WORK TO BE COMPLETED
Copy, word for word, the lines of the entries below between the one with "menu de opções" and the one with "e escrever ficheiros", inclusive, and leave out everything else.
=== DATA TO PROCESS ===
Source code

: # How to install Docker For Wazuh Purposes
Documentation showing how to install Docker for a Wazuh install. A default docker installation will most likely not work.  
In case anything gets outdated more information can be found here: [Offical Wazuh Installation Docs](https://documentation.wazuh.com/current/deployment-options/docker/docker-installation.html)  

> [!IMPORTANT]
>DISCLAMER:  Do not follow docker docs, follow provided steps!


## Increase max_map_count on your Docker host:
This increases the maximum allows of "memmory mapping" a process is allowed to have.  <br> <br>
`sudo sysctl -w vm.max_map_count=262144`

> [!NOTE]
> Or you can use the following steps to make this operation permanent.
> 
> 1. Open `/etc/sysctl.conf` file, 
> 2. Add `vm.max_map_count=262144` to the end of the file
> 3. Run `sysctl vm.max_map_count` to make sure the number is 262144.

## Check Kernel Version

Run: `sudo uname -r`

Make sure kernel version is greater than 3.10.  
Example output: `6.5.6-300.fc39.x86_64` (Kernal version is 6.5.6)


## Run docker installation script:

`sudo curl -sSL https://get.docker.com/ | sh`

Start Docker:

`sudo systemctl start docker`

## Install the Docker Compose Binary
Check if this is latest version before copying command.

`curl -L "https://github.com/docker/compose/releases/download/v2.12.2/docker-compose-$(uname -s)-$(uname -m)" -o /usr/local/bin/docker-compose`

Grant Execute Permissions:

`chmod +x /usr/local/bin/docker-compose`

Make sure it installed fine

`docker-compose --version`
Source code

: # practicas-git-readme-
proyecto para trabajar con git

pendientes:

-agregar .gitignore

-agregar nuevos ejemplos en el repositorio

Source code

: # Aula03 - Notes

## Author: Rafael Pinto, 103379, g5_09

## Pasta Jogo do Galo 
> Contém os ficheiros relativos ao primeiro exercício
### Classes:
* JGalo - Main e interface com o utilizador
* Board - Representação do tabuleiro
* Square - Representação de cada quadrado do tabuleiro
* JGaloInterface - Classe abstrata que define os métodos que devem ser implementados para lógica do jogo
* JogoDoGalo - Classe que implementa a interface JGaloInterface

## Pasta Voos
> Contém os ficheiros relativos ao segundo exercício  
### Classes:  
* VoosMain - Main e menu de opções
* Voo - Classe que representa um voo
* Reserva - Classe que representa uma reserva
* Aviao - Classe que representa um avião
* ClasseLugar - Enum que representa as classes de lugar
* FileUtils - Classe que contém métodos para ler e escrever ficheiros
===
=== DATA TO PROCESS ===
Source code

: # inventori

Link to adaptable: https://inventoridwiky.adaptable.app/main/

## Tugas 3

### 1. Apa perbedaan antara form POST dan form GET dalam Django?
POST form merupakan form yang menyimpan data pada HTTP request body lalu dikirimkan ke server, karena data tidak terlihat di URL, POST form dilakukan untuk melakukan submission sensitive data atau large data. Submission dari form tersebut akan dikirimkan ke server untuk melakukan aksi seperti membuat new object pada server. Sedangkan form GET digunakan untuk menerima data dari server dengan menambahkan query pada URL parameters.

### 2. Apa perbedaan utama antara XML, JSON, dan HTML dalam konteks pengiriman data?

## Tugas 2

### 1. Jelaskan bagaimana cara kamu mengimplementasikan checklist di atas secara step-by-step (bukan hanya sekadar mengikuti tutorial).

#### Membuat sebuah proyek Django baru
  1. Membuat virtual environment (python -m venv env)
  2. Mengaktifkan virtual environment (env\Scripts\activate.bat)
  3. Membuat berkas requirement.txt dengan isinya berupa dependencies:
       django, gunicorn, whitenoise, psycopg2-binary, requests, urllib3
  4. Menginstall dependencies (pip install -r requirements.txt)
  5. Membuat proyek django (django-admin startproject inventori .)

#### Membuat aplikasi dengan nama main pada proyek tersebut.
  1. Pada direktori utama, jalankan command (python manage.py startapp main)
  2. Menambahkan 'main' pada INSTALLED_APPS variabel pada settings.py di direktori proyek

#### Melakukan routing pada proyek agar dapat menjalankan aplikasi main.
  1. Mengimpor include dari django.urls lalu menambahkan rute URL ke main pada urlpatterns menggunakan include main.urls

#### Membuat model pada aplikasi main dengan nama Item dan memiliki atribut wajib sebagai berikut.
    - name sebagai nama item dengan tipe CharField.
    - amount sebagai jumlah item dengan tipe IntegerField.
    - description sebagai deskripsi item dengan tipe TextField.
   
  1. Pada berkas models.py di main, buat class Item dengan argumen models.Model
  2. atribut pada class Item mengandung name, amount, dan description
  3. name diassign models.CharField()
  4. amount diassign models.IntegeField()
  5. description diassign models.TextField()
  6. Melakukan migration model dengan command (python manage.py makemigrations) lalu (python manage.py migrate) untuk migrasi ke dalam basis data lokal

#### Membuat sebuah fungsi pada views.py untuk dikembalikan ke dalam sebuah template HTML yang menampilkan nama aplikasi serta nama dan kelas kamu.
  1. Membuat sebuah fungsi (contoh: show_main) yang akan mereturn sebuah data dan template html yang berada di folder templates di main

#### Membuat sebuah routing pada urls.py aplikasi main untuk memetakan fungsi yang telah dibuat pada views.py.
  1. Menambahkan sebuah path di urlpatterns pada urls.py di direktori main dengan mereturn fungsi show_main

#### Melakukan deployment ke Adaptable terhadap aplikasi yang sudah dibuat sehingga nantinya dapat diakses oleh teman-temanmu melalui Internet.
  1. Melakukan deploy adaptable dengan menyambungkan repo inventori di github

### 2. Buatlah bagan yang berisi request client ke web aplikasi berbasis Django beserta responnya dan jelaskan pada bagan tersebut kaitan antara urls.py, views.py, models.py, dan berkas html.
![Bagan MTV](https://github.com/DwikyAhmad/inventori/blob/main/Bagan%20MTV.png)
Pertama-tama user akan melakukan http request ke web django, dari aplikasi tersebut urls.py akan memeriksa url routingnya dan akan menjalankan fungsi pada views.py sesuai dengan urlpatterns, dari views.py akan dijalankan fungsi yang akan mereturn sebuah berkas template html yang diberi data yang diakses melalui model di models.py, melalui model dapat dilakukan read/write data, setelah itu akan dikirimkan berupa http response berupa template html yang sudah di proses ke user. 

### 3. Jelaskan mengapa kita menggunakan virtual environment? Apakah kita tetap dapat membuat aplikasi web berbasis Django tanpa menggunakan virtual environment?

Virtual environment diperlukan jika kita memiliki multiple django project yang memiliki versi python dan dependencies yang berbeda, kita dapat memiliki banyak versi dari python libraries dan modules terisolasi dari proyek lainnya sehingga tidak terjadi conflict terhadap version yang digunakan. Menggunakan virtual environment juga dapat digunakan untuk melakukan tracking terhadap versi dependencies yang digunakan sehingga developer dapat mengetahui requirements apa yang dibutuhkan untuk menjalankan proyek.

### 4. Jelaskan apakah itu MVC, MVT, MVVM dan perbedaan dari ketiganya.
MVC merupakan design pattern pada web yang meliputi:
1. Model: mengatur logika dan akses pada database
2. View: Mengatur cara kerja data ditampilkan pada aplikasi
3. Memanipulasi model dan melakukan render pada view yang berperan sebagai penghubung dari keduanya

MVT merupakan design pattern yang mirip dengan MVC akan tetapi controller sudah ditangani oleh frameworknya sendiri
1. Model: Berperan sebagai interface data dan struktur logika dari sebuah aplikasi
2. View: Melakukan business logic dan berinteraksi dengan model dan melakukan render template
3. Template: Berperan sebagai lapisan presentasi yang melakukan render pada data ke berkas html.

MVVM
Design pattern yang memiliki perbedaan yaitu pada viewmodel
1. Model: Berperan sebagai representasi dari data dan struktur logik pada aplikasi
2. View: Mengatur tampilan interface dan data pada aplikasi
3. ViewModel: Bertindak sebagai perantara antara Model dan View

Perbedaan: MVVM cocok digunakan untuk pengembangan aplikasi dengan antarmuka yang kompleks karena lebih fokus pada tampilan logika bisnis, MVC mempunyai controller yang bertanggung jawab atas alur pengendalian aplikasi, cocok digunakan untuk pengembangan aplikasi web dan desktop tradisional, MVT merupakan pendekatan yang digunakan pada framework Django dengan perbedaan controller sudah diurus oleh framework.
===
WRITTEN SOLUTION
* VoosMain - Main e menu de opções
* Voo - Classe que representa um voo
* Reserva - Classe que representa uma reserva
* Aviao - Classe que representa um avião
* ClasseLugar - Enum que representa as classes de lugar
* FileUtils - Classe que contém métodos para ler e escrever ficheiros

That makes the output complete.